[Saved entries]
* * *

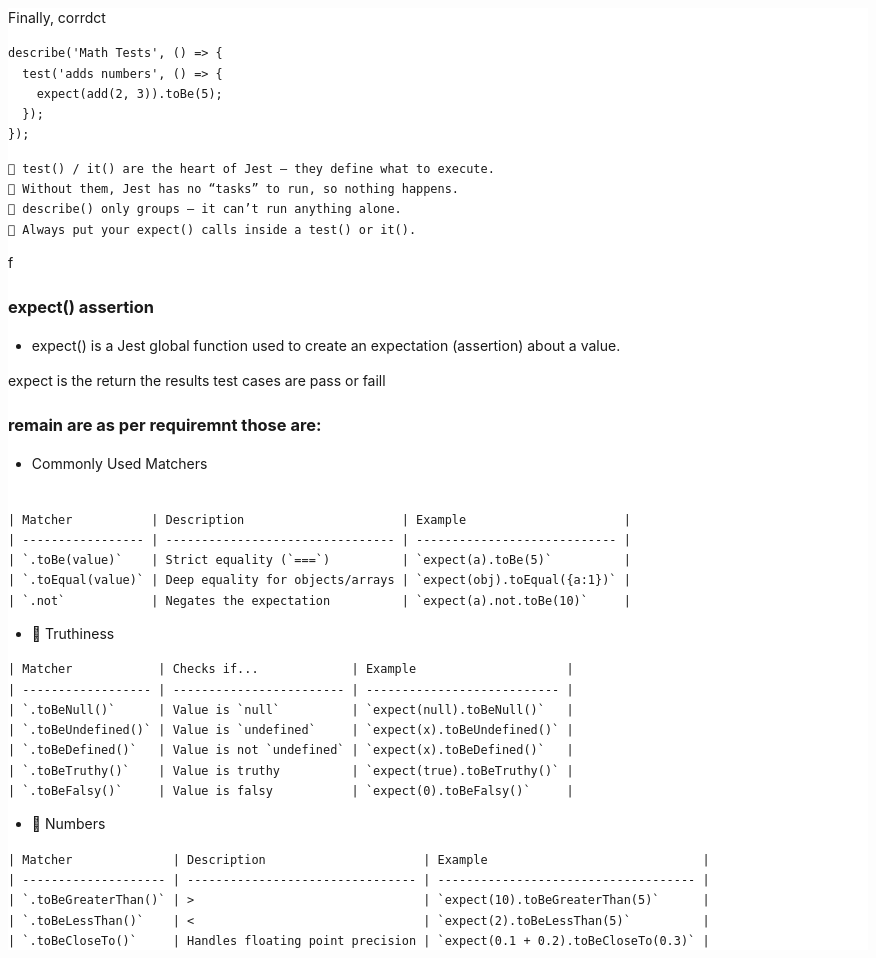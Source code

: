 Finally, corrdct 

```
describe('Math Tests', () => {
  test('adds numbers', () => {
    expect(add(2, 3)).toBe(5);
  });
});
```

```
🔹 test() / it() are the heart of Jest — they define what to execute.
🔹 Without them, Jest has no “tasks” to run, so nothing happens.
🔹 describe() only groups — it can’t run anything alone.
🔹 Always put your expect() calls inside a test() or it().

```

f    
### expect()  assertion

- expect() is a Jest global function used to create an expectation (assertion) about a value.

expect is the return the results test cases are pass or faill


### remain are as per requiremnt those are:

- Commonly Used Matchers
```

| Matcher           | Description                      | Example                      |
| ----------------- | -------------------------------- | ---------------------------- |
| `.toBe(value)`    | Strict equality (`===`)          | `expect(a).toBe(5)`          |
| `.toEqual(value)` | Deep equality for objects/arrays | `expect(obj).toEqual({a:1})` |
| `.not`            | Negates the expectation          | `expect(a).not.toBe(10)`     |
```

- 🔹 Truthiness
```
| Matcher            | Checks if...             | Example                     |
| ------------------ | ------------------------ | --------------------------- |
| `.toBeNull()`      | Value is `null`          | `expect(null).toBeNull()`   |
| `.toBeUndefined()` | Value is `undefined`     | `expect(x).toBeUndefined()` |
| `.toBeDefined()`   | Value is not `undefined` | `expect(x).toBeDefined()`   |
| `.toBeTruthy()`    | Value is truthy          | `expect(true).toBeTruthy()` |
| `.toBeFalsy()`     | Value is falsy           | `expect(0).toBeFalsy()`     |
```

- 🔹 Numbers
```
| Matcher              | Description                      | Example                              |
| -------------------- | -------------------------------- | ------------------------------------ |
| `.toBeGreaterThan()` | >                                | `expect(10).toBeGreaterThan(5)`      |
| `.toBeLessThan()`    | <                                | `expect(2).toBeLessThan(5)`          |
| `.toBeCloseTo()`     | Handles floating point precision | `expect(0.1 + 0.2).toBeCloseTo(0.3)` |
```
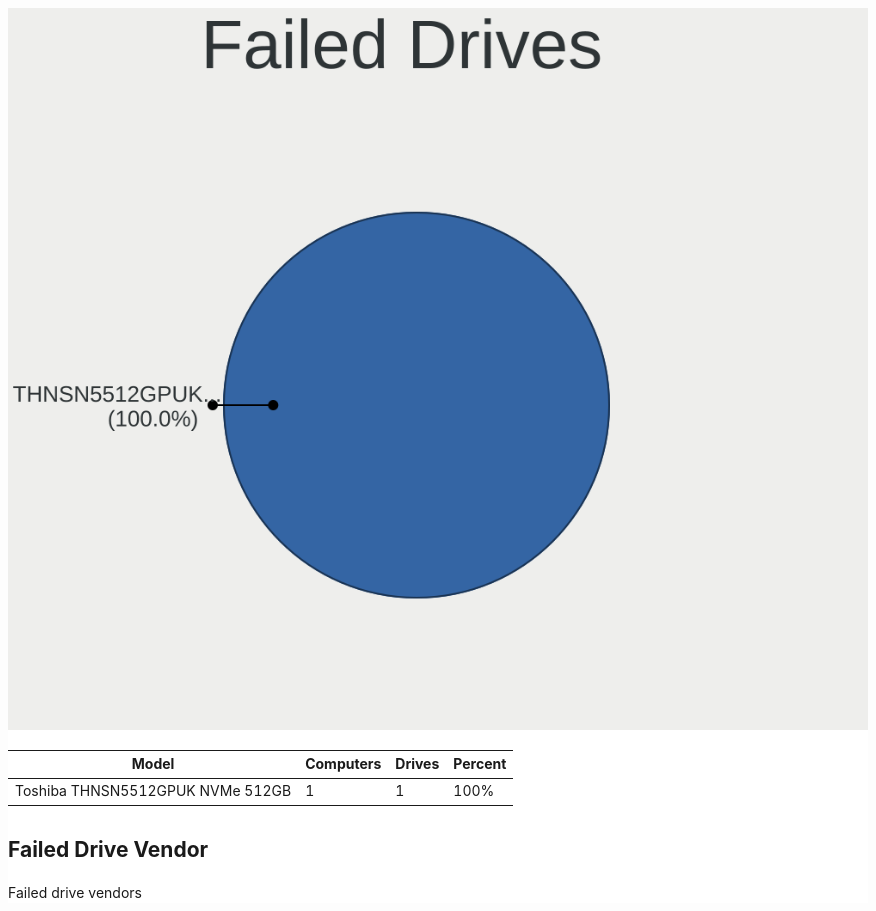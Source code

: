 ![Failed Drives](./All/images/pie_chart/drive_failed.svg)


| Model                            | Computers | Drives | Percent |
|----------------------------------|-----------|--------|---------|
| Toshiba THNSN5512GPUK NVMe 512GB | 1         | 1      | 100%    |

Failed Drive Vendor
-------------------

Failed drive vendors
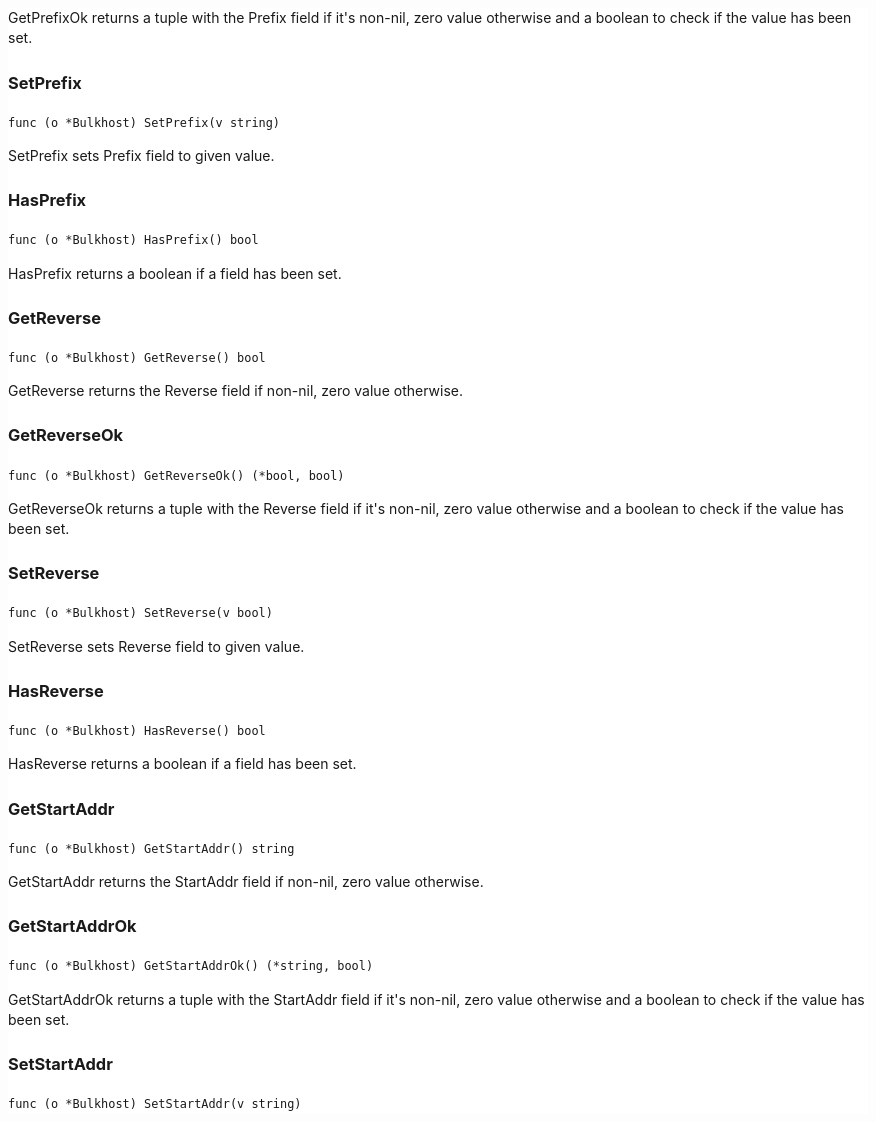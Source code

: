 GetPrefixOk returns a tuple with the Prefix field if it's non-nil, zero value otherwise
and a boolean to check if the value has been set.

### SetPrefix

`func (o *Bulkhost) SetPrefix(v string)`

SetPrefix sets Prefix field to given value.

### HasPrefix

`func (o *Bulkhost) HasPrefix() bool`

HasPrefix returns a boolean if a field has been set.

### GetReverse

`func (o *Bulkhost) GetReverse() bool`

GetReverse returns the Reverse field if non-nil, zero value otherwise.

### GetReverseOk

`func (o *Bulkhost) GetReverseOk() (*bool, bool)`

GetReverseOk returns a tuple with the Reverse field if it's non-nil, zero value otherwise
and a boolean to check if the value has been set.

### SetReverse

`func (o *Bulkhost) SetReverse(v bool)`

SetReverse sets Reverse field to given value.

### HasReverse

`func (o *Bulkhost) HasReverse() bool`

HasReverse returns a boolean if a field has been set.

### GetStartAddr

`func (o *Bulkhost) GetStartAddr() string`

GetStartAddr returns the StartAddr field if non-nil, zero value otherwise.

### GetStartAddrOk

`func (o *Bulkhost) GetStartAddrOk() (*string, bool)`

GetStartAddrOk returns a tuple with the StartAddr field if it's non-nil, zero value otherwise
and a boolean to check if the value has been set.

### SetStartAddr

`func (o *Bulkhost) SetStartAddr(v string)`
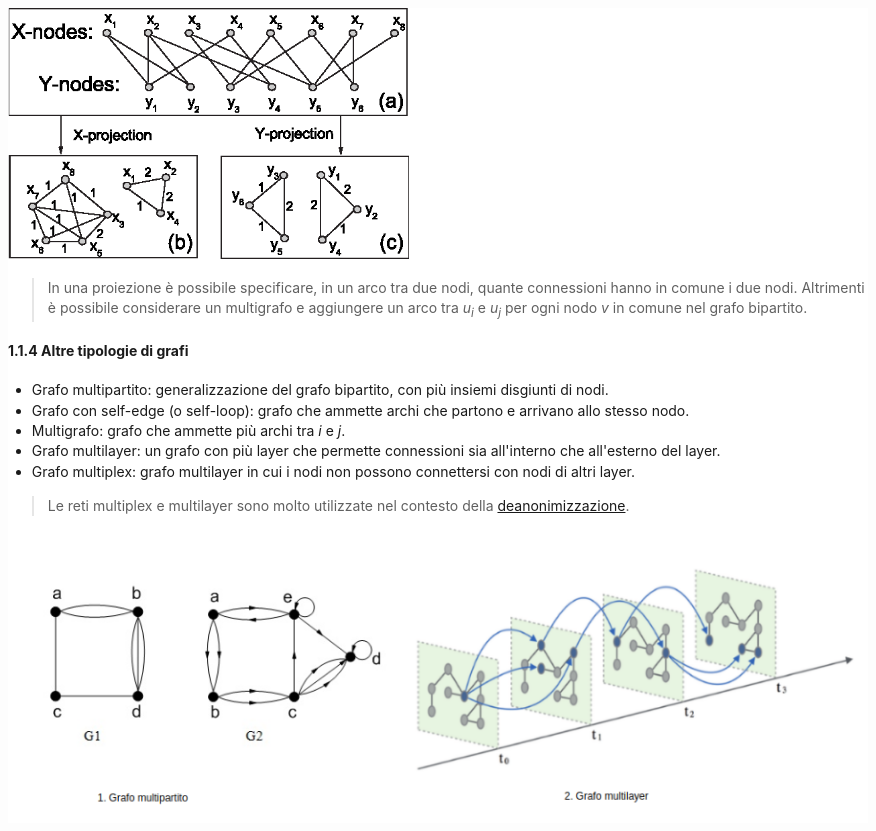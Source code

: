 <img src="./_media/6._Reti_e_modelli_random__2.png" alt="image-20201213180548244" style="zoom:67%;" />



> In una proiezione è possibile specificare, in un arco tra due nodi, quante connessioni hanno in comune i due nodi. Altrimenti è possibile considerare un multigrafo e aggiungere un arco tra $u_i$ e $u_j$ per ogni nodo $v$ in comune nel grafo bipartito. 

<div style="page-break-after: always;"></div>

#### 1.1.4 Altre tipologie di grafi

* Grafo multipartito: generalizzazione del grafo bipartito, con più insiemi disgiunti di nodi. 
* Grafo con self-edge (o self-loop): grafo che ammette archi che partono e arrivano allo stesso nodo. 
* Multigrafo: grafo che ammette più archi tra $i$ e $j$. 
* Grafo multilayer: un grafo con più layer che permette connessioni sia all'interno che all'esterno del layer. 
* Grafo multiplex: grafo multilayer in cui i nodi non possono connettersi con nodi di altri layer. 

> Le reti multiplex e multilayer sono molto utilizzate nel contesto della [deanonimizzazione](https://en.wikipedia.org/wiki/Data_re-identification).

![image-20210512094512075](5_Reti_e_modelli_random.assets/image-20210512094512075.png)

* * *

* [Work order]
Take every line above carrying "Example" and return it.

* [Reply]
| Matcher           | Description                      | Example                      |
| Matcher            | Checks if...             | Example                     |
| Matcher              | Description                      | Example                              |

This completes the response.